● Material supplied
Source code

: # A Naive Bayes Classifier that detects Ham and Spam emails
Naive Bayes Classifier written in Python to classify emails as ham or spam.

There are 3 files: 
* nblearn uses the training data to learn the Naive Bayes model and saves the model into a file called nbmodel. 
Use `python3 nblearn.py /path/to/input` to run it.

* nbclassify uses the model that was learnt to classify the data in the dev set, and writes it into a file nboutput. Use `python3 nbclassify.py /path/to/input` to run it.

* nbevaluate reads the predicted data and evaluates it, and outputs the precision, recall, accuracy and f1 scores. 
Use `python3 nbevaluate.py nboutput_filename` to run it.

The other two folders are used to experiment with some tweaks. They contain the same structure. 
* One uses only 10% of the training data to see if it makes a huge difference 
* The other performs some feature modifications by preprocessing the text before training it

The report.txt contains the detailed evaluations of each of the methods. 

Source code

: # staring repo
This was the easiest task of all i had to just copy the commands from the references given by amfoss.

● Requirement
Copy out the data exactly as it stands, leaving nothing out.

● Written answer
Source code

: # A Naive Bayes Classifier that detects Ham and Spam emails
Naive Bayes Classifier written in Python to classify emails as ham or spam.

There are 3 files: 
* nblearn uses the training data to learn the Naive Bayes model and saves the model into a file called nbmodel. 
Use `python3 nblearn.py /path/to/input` to run it.

* nbclassify uses the model that was learnt to classify the data in the dev set, and writes it into a file nboutput. Use `python3 nbclassify.py /path/to/input` to run it.

* nbevaluate reads the predicted data and evaluates it, and outputs the precision, recall, accuracy and f1 scores. 
Use `python3 nbevaluate.py nboutput_filename` to run it.

The other two folders are used to experiment with some tweaks. They contain the same structure. 
* One uses only 10% of the training data to see if it makes a huge difference 
* The other performs some feature modifications by preprocessing the text before training it

The report.txt contains the detailed evaluations of each of the methods. 

Source code

: # staring repo
This was the easiest task of all i had to just copy the commands from the references given by amfoss.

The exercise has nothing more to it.